Mark A. Chapin, Nicholas W. Brandon, Gustavo Ugueto

Shell Exploration and Production Co., Houston, Texas, U.S.A. (e-mails: [email protected], [email protected], and [email protected])

Jennifer K. Bobich, Carolyn H. Fleming

EnCana, Denver, Colorado, U.S.A. (e-mails: [email protected] and [email protected])

Gracel P. Diomampo

Baram Delta & North Sabah EOR Center, Kuala Lumpur, Malaysia (e-mail: [email protected])

Heather L. Schiller, Sheena M. Hurd

QEP Energy Resources, Denver, Colorado, U.S.A. (e-mails: [email protected] and [email protected])

ABSTRACT

The giant Pinedale gas field in the Green River Basin of Wyoming produces from a 5500 to 6000 ft (1700–1800 m) interval of Upper Cretaceous and lowermost Tertiary sediments. The reservoir comprises discontinuous, lenticular fluvial sands intercalated with overbank sand, silt, and mud. Average porosity in reservoir sandstone is <10% with permeability in the micro-Darcy range. A typical well may have 50 channel sand packages, bundled into 15 to 20 frac stages and commingled. Modeling to date has focused on the interaction of complex fluvial sand geometry with hydraulic fractures, increasing pore pressure with depth, and variable water saturation. Although natural fractures have been recognized, their demonstrable impact to production is localized.

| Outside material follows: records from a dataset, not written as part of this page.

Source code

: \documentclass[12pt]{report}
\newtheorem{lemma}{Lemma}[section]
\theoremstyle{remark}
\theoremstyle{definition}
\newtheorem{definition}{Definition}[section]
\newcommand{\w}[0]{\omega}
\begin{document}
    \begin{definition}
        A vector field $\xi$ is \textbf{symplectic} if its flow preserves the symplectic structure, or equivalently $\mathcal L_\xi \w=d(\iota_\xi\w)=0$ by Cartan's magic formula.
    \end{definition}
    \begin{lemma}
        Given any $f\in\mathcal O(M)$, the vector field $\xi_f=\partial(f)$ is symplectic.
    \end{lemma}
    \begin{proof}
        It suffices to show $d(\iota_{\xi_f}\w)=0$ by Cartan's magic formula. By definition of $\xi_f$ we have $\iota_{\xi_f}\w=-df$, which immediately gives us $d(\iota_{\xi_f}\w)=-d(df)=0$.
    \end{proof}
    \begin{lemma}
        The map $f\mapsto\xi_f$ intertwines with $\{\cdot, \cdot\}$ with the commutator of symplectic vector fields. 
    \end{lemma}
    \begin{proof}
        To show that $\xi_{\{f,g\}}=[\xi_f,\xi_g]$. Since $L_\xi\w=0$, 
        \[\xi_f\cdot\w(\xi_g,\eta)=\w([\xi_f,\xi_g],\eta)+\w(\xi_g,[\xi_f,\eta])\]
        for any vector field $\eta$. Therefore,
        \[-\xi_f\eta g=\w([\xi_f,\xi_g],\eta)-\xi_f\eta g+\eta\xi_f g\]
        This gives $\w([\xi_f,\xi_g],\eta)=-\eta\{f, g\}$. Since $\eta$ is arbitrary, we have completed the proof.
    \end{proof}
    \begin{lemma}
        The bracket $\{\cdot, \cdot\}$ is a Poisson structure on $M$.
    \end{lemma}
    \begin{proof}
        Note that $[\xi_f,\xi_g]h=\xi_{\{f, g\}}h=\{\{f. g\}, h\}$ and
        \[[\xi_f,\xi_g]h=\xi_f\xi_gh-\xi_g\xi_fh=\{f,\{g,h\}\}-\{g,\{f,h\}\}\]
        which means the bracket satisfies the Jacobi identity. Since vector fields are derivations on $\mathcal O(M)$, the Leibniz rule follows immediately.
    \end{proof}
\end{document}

Despite significant compaction and cementation, we can demonstrate good correspondence of core and log petrophysical properties to facies. Because of this, it is desirable to use facies to populate reservoir models. A multi-step approach was used to populate small (approximately one square mile [2.6 sq km]) “sector” models of different parts of the field. Logs were used to determine facies via neural nets and petrophysical cutoffs. Facies were distributed via object modeling, and then petrophysical properties were distributed within facies using sequential Gaussian simulation.

Gross channel ribbons and bar objects were placed first, guided by interpolated V-shale, which is a proxy for sand correlation. Detailed facies bodies were then distributed within those elements. Because net/gross, sand thickness, sand correlation, and overbank character change throughout the section, different zones were modeled using different body dimensions in consideration of analogs.

In dynamic reservoir simulation, acceptable history matches were attained despite the architectural complexity using production data, bottom-hole pressure, production logging tools, and distributed permanent pressure gauges. These models were used to help assess incremental recovery related to increased well density.